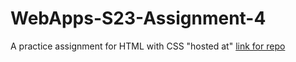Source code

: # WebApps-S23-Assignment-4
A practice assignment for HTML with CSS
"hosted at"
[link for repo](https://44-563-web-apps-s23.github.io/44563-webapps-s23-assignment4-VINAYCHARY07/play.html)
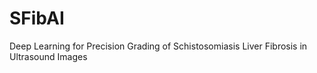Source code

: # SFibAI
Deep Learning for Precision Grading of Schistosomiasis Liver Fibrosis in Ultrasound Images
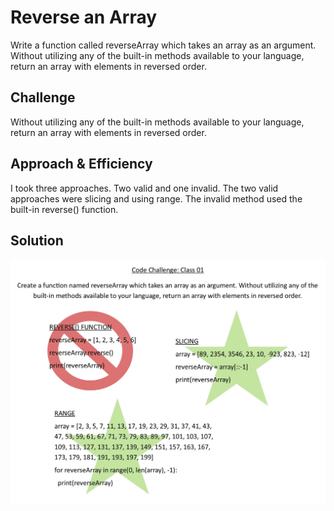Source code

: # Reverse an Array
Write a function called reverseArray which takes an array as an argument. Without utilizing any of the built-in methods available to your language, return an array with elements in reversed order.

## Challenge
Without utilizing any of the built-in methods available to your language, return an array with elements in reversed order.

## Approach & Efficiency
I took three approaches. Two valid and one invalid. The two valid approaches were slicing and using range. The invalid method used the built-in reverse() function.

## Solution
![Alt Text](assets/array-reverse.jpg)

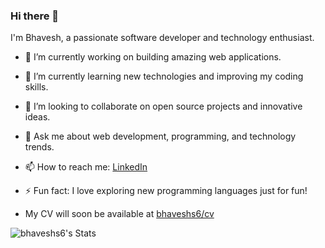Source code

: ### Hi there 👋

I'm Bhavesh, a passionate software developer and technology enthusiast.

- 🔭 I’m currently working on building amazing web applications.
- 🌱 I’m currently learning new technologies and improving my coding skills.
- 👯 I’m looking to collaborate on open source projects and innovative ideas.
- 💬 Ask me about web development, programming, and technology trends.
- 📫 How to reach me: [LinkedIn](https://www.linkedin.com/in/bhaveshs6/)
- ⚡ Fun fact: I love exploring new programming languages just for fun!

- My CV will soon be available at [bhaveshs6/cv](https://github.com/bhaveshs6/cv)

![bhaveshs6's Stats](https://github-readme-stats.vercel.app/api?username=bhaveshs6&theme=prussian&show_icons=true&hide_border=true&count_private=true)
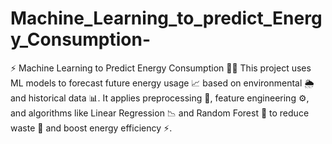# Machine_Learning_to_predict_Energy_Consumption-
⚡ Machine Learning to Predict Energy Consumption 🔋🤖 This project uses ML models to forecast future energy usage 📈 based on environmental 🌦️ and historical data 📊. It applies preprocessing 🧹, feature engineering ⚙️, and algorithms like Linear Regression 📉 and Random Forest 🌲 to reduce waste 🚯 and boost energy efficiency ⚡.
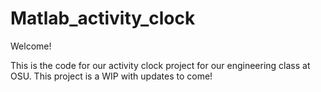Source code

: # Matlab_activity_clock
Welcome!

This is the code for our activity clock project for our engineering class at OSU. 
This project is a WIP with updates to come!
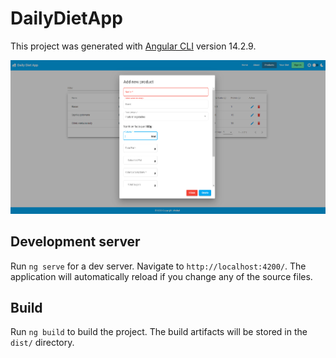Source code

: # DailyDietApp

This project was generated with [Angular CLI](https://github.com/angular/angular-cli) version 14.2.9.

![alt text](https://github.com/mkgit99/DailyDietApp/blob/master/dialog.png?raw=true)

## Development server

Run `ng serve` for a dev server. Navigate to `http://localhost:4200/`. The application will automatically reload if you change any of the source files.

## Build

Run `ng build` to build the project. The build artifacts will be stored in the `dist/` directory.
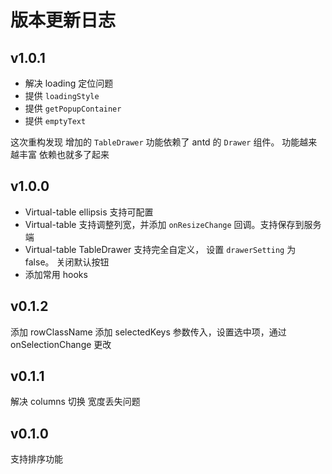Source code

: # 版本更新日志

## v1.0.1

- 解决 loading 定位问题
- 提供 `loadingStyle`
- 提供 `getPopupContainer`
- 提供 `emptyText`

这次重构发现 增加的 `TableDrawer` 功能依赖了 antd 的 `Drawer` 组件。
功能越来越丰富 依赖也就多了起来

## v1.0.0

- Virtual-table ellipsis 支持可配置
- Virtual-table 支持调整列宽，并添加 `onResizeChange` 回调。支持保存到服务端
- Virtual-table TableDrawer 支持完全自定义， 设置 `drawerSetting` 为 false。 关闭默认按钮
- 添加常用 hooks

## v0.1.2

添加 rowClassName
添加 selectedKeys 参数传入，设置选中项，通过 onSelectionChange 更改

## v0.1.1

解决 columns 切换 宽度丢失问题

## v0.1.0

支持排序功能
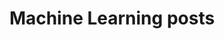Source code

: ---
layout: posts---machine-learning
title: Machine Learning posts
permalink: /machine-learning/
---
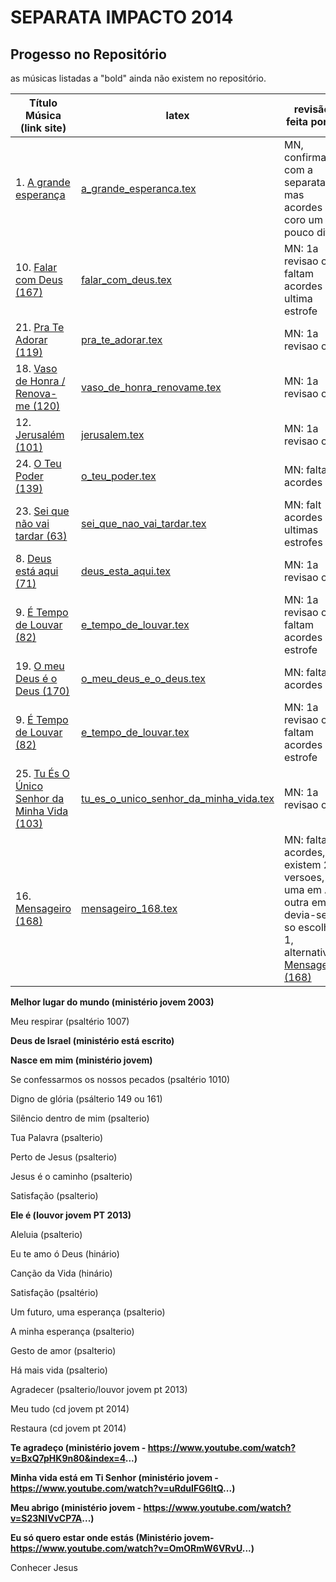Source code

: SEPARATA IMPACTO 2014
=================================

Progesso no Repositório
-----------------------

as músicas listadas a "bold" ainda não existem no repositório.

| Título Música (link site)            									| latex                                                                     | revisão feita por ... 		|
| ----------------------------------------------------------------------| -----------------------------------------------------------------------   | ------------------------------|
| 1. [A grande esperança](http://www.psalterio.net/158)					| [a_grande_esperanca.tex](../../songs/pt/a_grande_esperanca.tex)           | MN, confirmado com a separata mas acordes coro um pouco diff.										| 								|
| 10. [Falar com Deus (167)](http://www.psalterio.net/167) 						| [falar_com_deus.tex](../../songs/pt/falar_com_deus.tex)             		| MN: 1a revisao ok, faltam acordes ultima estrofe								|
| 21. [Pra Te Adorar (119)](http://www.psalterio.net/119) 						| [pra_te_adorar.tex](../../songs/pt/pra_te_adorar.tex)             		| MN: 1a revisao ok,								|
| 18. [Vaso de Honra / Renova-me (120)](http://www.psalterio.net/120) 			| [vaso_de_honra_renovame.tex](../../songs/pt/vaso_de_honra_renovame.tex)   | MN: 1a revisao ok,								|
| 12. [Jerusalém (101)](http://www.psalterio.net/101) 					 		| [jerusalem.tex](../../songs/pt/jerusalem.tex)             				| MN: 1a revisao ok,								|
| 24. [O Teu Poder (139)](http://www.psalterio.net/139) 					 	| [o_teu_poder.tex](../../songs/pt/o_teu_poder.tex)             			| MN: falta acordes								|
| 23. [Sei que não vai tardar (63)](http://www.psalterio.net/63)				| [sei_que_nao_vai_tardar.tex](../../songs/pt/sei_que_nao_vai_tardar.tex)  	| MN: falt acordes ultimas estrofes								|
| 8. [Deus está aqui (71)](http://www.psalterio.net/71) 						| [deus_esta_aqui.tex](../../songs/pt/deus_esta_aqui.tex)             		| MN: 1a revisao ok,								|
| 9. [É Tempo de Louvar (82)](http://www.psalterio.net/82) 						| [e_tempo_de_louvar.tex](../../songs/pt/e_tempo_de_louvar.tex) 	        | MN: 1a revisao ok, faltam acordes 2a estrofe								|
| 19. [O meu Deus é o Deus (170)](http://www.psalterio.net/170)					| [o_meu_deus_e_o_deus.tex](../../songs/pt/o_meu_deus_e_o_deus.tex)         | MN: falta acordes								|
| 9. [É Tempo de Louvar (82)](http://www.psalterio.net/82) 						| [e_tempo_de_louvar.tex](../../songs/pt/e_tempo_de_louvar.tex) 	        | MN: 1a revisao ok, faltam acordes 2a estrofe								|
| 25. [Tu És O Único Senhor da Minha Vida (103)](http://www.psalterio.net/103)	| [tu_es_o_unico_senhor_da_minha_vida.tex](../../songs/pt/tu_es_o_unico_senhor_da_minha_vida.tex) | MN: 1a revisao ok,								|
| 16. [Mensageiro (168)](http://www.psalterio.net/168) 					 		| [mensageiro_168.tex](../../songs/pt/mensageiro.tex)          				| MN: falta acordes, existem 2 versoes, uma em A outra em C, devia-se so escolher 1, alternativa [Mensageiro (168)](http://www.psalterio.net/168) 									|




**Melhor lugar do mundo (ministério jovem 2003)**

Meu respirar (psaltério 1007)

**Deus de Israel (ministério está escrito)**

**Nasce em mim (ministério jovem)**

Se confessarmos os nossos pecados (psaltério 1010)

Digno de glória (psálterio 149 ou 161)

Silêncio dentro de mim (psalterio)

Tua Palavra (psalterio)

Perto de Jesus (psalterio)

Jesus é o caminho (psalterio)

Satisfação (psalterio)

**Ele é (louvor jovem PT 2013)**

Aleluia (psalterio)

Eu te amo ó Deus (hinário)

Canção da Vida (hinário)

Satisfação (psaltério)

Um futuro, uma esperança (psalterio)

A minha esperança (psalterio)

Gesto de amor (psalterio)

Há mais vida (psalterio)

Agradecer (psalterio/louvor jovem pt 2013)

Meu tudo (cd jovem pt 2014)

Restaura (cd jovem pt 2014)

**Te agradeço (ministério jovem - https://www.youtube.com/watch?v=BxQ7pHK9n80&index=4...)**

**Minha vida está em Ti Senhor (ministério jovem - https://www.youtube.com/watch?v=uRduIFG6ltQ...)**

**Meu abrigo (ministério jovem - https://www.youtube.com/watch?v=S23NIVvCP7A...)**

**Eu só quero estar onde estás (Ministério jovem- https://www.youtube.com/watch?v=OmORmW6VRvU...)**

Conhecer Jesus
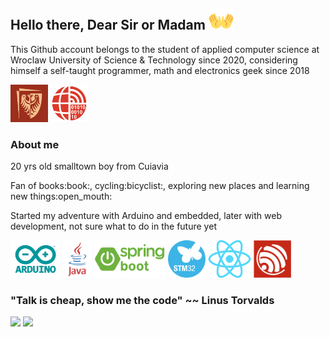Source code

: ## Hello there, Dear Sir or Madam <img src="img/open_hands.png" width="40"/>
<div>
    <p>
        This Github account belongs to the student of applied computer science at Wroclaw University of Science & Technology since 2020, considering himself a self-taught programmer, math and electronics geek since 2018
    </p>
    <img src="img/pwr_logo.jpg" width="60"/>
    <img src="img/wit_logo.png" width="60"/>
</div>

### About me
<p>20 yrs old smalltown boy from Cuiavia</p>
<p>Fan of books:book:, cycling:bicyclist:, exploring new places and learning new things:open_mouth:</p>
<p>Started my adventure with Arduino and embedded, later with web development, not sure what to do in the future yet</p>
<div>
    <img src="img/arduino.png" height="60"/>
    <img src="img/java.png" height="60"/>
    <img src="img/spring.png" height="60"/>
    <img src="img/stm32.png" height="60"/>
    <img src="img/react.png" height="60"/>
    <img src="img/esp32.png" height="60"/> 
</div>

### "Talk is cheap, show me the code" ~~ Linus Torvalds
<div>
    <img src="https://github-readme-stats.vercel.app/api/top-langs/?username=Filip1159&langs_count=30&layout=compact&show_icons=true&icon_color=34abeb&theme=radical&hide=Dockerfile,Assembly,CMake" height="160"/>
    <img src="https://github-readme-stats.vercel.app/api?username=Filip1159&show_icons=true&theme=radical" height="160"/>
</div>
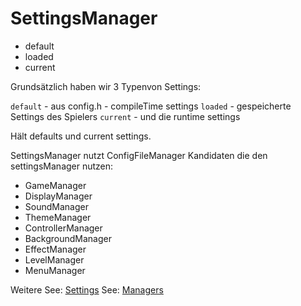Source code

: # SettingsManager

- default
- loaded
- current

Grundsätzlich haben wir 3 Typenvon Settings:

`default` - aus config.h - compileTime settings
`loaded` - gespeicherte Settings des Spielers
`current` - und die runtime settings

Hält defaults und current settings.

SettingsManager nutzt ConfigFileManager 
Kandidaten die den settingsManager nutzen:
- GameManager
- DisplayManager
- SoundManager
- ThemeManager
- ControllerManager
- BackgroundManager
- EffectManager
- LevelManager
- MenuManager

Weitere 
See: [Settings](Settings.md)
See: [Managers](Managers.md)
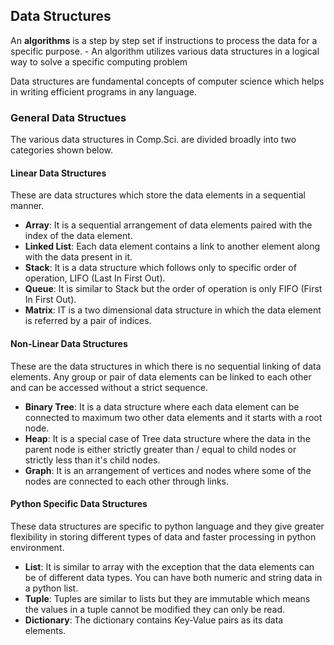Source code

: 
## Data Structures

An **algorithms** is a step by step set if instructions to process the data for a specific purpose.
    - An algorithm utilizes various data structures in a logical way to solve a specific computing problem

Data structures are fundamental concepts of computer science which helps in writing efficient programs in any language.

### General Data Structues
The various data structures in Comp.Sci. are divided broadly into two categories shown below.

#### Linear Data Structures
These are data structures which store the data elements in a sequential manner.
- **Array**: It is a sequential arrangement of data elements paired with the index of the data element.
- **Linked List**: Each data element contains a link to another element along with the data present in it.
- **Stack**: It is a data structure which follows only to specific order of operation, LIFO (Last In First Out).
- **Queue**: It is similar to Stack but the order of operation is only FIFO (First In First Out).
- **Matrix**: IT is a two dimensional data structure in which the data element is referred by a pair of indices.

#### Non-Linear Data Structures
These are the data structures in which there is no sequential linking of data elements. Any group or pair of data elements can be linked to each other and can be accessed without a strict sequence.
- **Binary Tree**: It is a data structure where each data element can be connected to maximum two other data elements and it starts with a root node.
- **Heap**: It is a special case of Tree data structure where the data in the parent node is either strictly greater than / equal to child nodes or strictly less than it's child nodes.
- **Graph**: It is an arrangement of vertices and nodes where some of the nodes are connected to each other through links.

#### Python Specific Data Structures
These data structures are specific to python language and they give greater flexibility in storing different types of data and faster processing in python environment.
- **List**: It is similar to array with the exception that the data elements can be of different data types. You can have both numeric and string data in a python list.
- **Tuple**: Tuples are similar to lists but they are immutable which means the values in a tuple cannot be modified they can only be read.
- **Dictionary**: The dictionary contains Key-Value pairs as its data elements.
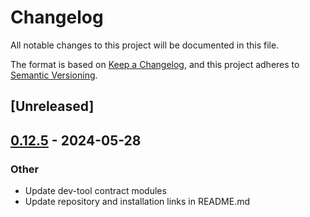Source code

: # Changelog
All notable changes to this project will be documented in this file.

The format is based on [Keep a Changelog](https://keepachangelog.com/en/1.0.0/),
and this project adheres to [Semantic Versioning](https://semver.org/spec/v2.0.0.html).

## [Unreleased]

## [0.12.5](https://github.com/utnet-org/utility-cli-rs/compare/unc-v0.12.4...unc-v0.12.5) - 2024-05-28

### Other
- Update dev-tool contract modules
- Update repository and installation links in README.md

-*-*-

#### Your goal
Return word for word the lines above from the line with "21. [Pra Te" to the line with "18. [Vaso de", including both and leaving out all others.

#### Solution to the problem
| 21. [Pra Te Adorar (119)](http://www.psalterio.net/119) 						| [pra_te_adorar.tex](../../songs/pt/pra_te_adorar.tex)             		| MN: 1a revisao ok,								|
| 18. [Vaso de Honra / Renova-me (120)](http://www.psalterio.net/120) 			| [vaso_de_honra_renovame.tex](../../songs/pt/vaso_de_honra_renovame.tex)   | MN: 1a revisao ok,								|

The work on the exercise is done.